「あの雨靴、濡れるのが嫌みたい。」

 

 梅雨空の続く六月の夕食時、連れ合いがトマトパスタを口に運びながら何気なく僕に話しかけた。

 

「…、うん?『雨靴?』」

 

「ほら、この前、私の誕生日プレゼントに買ってもらった靴よ。」

 

 我が家の取り決めとして、『誕生日プレゼントは、本人が欲しいものを買う』というものがある。しかも『誕生日』でなくても、年に一度、欲しいものができたら、予算の範囲内で相手に要求できることにしている。

 件の雨靴は、二ヶ月ほど前に、連れ合いとアウトレットモールに出かけた時、彼女が気に入り、『今年の誕生日プレゼント』の権利を発動して、僕が購入したものだった。

 

 「いや、もちろんあの雨靴のことは覚えているけど、雨靴が『濡れるのが嫌』って、どういうこと?」

 

 連れ合いの説明によれば、彼女は自家用車で会社に通勤しているのだが、会社に出かける時、空模様が怪しいために雨靴を履いていくと、必ず、会社の駐車場から会社の玄関まで彼女が移動する間、雨が止むか、ほとんど傘も必要のないくらいになるのだそうだ。そういうことが、数回続いたという。

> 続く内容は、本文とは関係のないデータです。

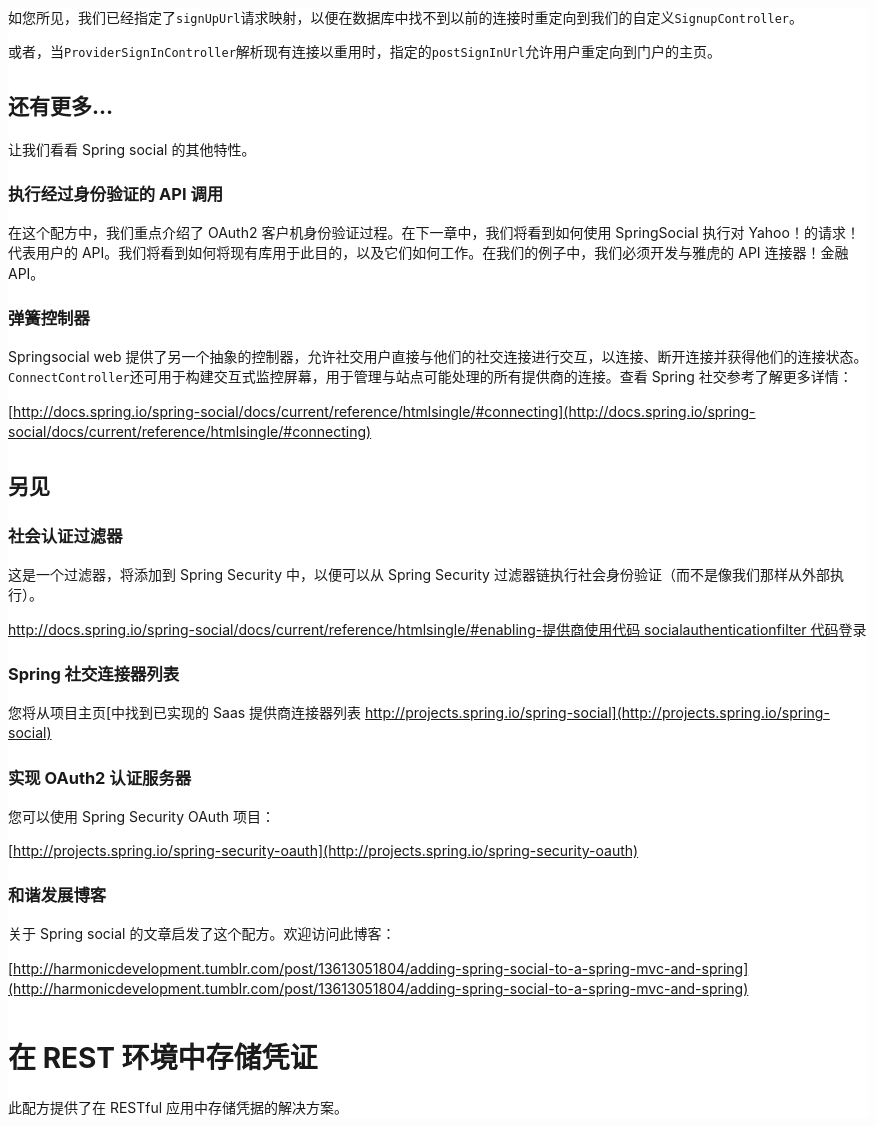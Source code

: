 如您所见，我们已经指定了`signUpUrl`请求映射，以便在数据库中找不到以前的连接时重定向到我们的自定义`SignupController`。

或者，当`ProviderSignInController`解析现有连接以重用时，指定的`postSignInUrl`允许用户重定向到门户的主页。

## 还有更多…

让我们看看 Spring social 的其他特性。

### 执行经过身份验证的 API 调用

在这个配方中，我们重点介绍了 OAuth2 客户机身份验证过程。在下一章中，我们将看到如何使用 SpringSocial 执行对 Yahoo！的请求！代表用户的 API。我们将看到如何将现有库用于此目的，以及它们如何工作。在我们的例子中，我们必须开发与雅虎的 API 连接器！金融 API。

### 弹簧控制器

Springsocial web 提供了另一个抽象的控制器，允许社交用户直接与他们的社交连接进行交互，以连接、断开连接并获得他们的连接状态。`ConnectController`还可用于构建交互式监控屏幕，用于管理与站点可能处理的所有提供商的连接。查看 Spring 社交参考了解更多详情：

[http://docs.spring.io/spring-social/docs/current/reference/htmlsingle/#connecting](http://docs.spring.io/spring-social/docs/current/reference/htmlsingle/#connecting)

## 另见

### 社会认证过滤器

这是一个过滤器，将添加到 Spring Security 中，以便可以从 Spring Security 过滤器链执行社会身份验证（而不是像我们那样从外部执行）。

[http://docs.spring.io/spring-social/docs/current/reference/htmlsingle/#enabling-提供商使用代码 socialauthenticationfilter 代码](http://docs.spring.io/spring-social/docs/current/reference/htmlsingle/#enabling-provider-sign-in-with-code-socialauthenticationfilter-code)登录

### Spring 社交连接器列表

您将从项目主页[中找到已实现的 Saas 提供商连接器列表 http://projects.spring.io/spring-social](http://projects.spring.io/spring-social)

### 实现 OAuth2 认证服务器

您可以使用 Spring Security OAuth 项目：

[http://projects.spring.io/spring-security-oauth](http://projects.spring.io/spring-security-oauth)

### 和谐发展博客

关于 Spring social 的文章启发了这个配方。欢迎访问此博客：

[http://harmonicdevelopment.tumblr.com/post/13613051804/adding-spring-social-to-a-spring-mvc-and-spring](http://harmonicdevelopment.tumblr.com/post/13613051804/adding-spring-social-to-a-spring-mvc-and-spring)

# 在 REST 环境中存储凭证

此配方提供了在 RESTful 应用中存储凭据的解决方案。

 ずいぶんとファンタジーな話なのだが、一概に『偶然』と断じるのはつまらないので、黙って話を聞いていた。

 

 「あの靴、きっと仕事したくないのよ!」

 

 「いや、雨を止ませる事の方が仕事としては凄いことだろう!?」

 

 などと、ツッコミがてら雨靴を擁護したら、彼女が僕をジッと見て、言った。

 

 「あなた、何か魔法をかけたんじゃない?」

 

 何を言い出すんだ。とんでもない冤罪だ。

 

 なんとか話題を逸らして、どうにか夕食を和やかに済ませることができた。

 

 

 今度、あの雨靴には『程々にしておきなさい』と、良く言い聞かせておこう。